Аромат только что приготовленного обеда плыл по залу, подогревая его аппетит. У него заныло в желудке.
Женщина лет пятидесяти, с седыми, закрученными в узел волосами, протянула им меню.
— Обед для двоих?
— Да, — Блейк положил руку Синди на спину, подталкивая ее вперед.
Она сделала пару шагов и поскользнулась. Блейк успел подхватить ее, не дав упасть.
Мягкий завиток ее шелковистых волос нежно коснулся его щеки, и на него пахнуло апельсинами. Ощущение маленького женственного тела в руках сразу уничтожило все платонические чувства, которые он испытывал. Он прижал ее к себе, боясь отпустить.
Синди повернулась к нему и встретилась с его взглядом. Они пристально смотрели друг на друга.
— С тобой все в порядке?
Она кивнула.
— Да. Эти новые туфли…
— Мы только что натерли полы, — принялась извиняться хозяйка. — Наверное, нам надо написать объявление, чтобы посетители были осторожны.
Блейк поставил Синди на ноги, размышляя, не нужно ли поправить ей блузку, которая высоко задралась.
Но он не сделал этого. Не отнимая руки, Блейк убеждал себя, что поддерживает ее ради ее же безопасности.
— Со мной все в порядке, — сказала Синди. — Неловко получилось.
— Мы здесь одни, других посетителей нет, — успокоил он. — А мы никому не расскажем.
Синди просияла, одарив его хитрой улыбкой, как в детстве, когда они поверяли друг другу свои секреты.
Он поглядел на ее белые босоножки на высоких каблуках.
— Тебе нужно дома попрактиковаться, прежде чем идти в них к Робби.
Мысль о Робби почему-то не доставила ему удовольствия. Блейк его совершенно не знал. И не был уверен, что парень ему понравится.
Хозяйка проводила их к угловому столику и предложила меню.

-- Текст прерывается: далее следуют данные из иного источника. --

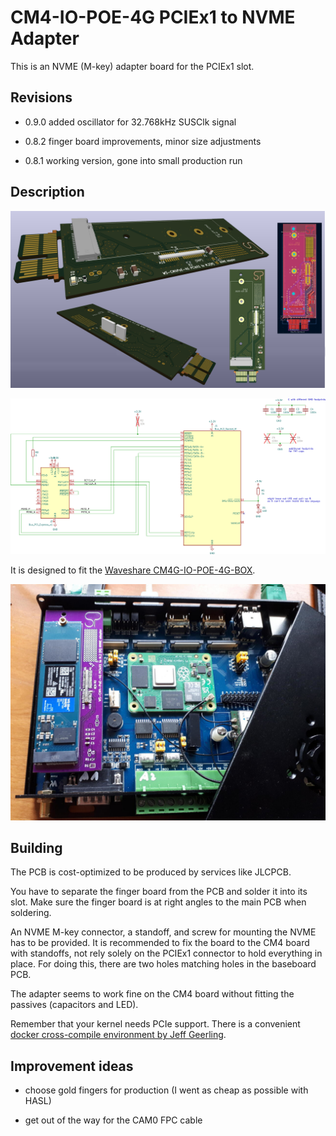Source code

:# CM4-IO-POE-4G PCIEx1 to NVME Adapter

This is an NVME (M-key) adapter board for the PCIEx1 slot.

## Revisions

 * 0.9.0 added oscillator for 32.768kHz SUSClk signal

 * 0.8.2 finger board improvements, minor size adjustments

 * 0.8.1 working version, gone into small production run

## Description

![PCB renderings](doc/preview_pcb.png)

![PCB renderings](doc/preview_sch.png)

It is designed to fit the [Waveshare CM4G-IO-POE-4G-BOX](https://www.waveshare.com/wiki/Compute_Module_4_PoE_4G_Board#Isolation_GPIO.2FI2C).

![adapter in use](doc/IMG_20230401_140919_resized.jpg)

## Building

The PCB is cost-optimized to be produced by services like JLCPCB.

You have to separate the finger board from the PCB and solder it into its slot.
Make sure the finger board is at right angles to the main PCB when soldering.

An NVME M-key connector, a standoff, and screw for mounting the NVME has to be provided.
It is recommended to fix the board to the CM4 board with standoffs, not rely solely on the PCIEx1 connector to hold everything in place. For doing this, there are two holes matching holes in the baseboard PCB.

The adapter seems to work fine on the CM4 board without fitting the passives (capacitors and LED).

Remember that your kernel needs PCIe support. There is a convenient [docker cross-compile environment by Jeff Geerling](https://github.com/geerlingguy/raspberry-pi-pcie-devices/tree/master/extras/cross-compile).

## Improvement ideas

 * choose gold fingers for production (I went as cheap as possible with HASL)

 * get out of the way for the CAM0 FPC cable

Синди первая опустилась на стул, положив ногу на ногу. Глядя на нее, Блейк с горечью думал, что юбка, пожалуй, коротковата.
Вот проклятье!
Он сел напротив. Скоро «Пчелиный улей» стал заполняться посетителями.
Они заказали себе еду. За соседним столиком два подростка обсуждали предстоящую ярмарку.
— В прошлом году была насмешка, а не ярмарка, — горячился мальчуган. — Кому нужны такие призы и развлечения?
— Только не мне, — отвечала девочка, видимо его старшая сестра. — Без карнавала даже не стоит там и появляться.
— Сосед Томми входит в число организаторов ярмарки, — сообщил мальчик. — Он сказал, что в этом году карнавал, скорее всего, состоится.
— Хорошо бы, — ответила девочка. — Так скучно без скачек или игр.
К разговору присоединилась мама ребят:
— Вопрос о карнавале еще не решен. Многие считают, что не нужно допускать цыган в город. Мы с отцом тоже так думаем.
Блейк повернулся к Синди.
— Я слышу столько разных мнений о ярмарке. Просто война. А ты какую сторону занимаешь?
— Я всегда любила карнавал. В прошлом году ярмарка была сплошным разочарованием.
Блейк пожал плечами.
— Я как-то не думал об этом. Меня здесь уже не будет, когда ярмарка откроется.
Ему не понравились разговоры, которые он слышал в городе, дожидаясь, пока Синди сделают прическу. Его симпатии были на стороне поклонников карнавала, которые, судя по всему, являлись такими же аутсайдерами, изгоями, как он сам. Но до поры до времени он решил держать рот на замке.